• **Directions for this task**: The records that follow are to be given again exactly, with their pictures omitted.

• **Records drawn from a dataset**:
----
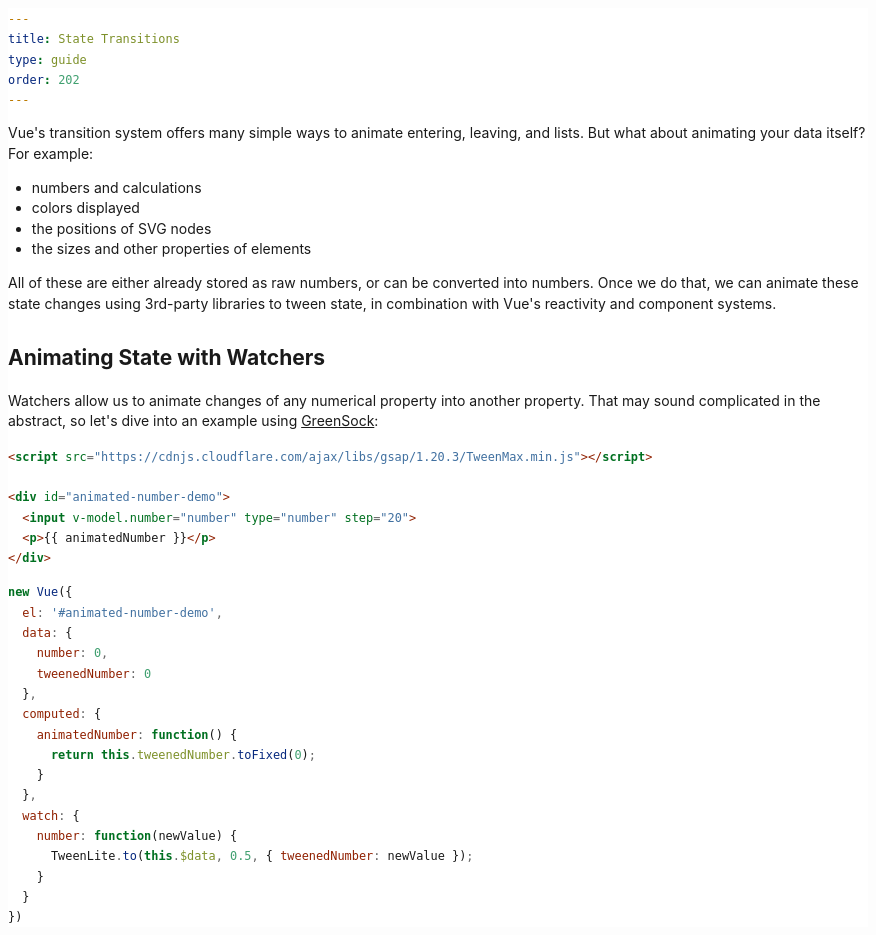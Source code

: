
 ```yaml
---
title: State Transitions
type: guide
order: 202
---
```


Vue's transition system offers many simple ways to animate entering, leaving, and lists. But what about animating your data itself? For example:

- numbers and calculations
- colors displayed
- the positions of SVG nodes
- the sizes and other properties of elements

All of these are either already stored as raw numbers, or can be converted into numbers. Once we do that, we can animate these state changes using 3rd-party libraries to tween state, in combination with Vue's reactivity and component systems.

## Animating State with Watchers

Watchers allow us to animate changes of any numerical property into another property. That may sound complicated in the abstract, so let's dive into an example using [GreenSock](https://greensock.com):

``` html
<script src="https://cdnjs.cloudflare.com/ajax/libs/gsap/1.20.3/TweenMax.min.js"></script>

<div id="animated-number-demo">
  <input v-model.number="number" type="number" step="20">
  <p>{{ animatedNumber }}</p>
</div>
```

``` js
new Vue({
  el: '#animated-number-demo',
  data: {
    number: 0,
    tweenedNumber: 0
  },
  computed: {
    animatedNumber: function() {
      return this.tweenedNumber.toFixed(0);
    }
  },
  watch: {
    number: function(newValue) {
      TweenLite.to(this.$data, 0.5, { tweenedNumber: newValue });
    }
  }
})
```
----
• **Output below**:
Source code

:
 ```yaml
---
title: State Transitions
type: guide
order: 202
---
```


Vue's transition system offers many simple ways to animate entering, leaving, and lists. But what about animating your data itself? For example:

- numbers and calculations
- colors displayed
- the positions of SVG nodes
- the sizes and other properties of elements

All of these are either already stored as raw numbers, or can be converted into numbers. Once we do that, we can animate these state changes using 3rd-party libraries to tween state, in combination with Vue's reactivity and component systems.

## Animating State with Watchers

Watchers allow us to animate changes of any numerical property into another property. That may sound complicated in the abstract, so let's dive into an example using [GreenSock](https://greensock.com):

``` html
<script src="https://cdnjs.cloudflare.com/ajax/libs/gsap/1.20.3/TweenMax.min.js"></script>

<div id="animated-number-demo">
  <input v-model.number="number" type="number" step="20">
  <p>{{ animatedNumber }}</p>
</div>
```

``` js
new Vue({
  el: '#animated-number-demo',
  data: {
    number: 0,
    tweenedNumber: 0
  },
  computed: {
    animatedNumber: function() {
      return this.tweenedNumber.toFixed(0);
    }
  },
  watch: {
    number: function(newValue) {
      TweenLite.to(this.$data, 0.5, { tweenedNumber: newValue });
    }
  }
})
```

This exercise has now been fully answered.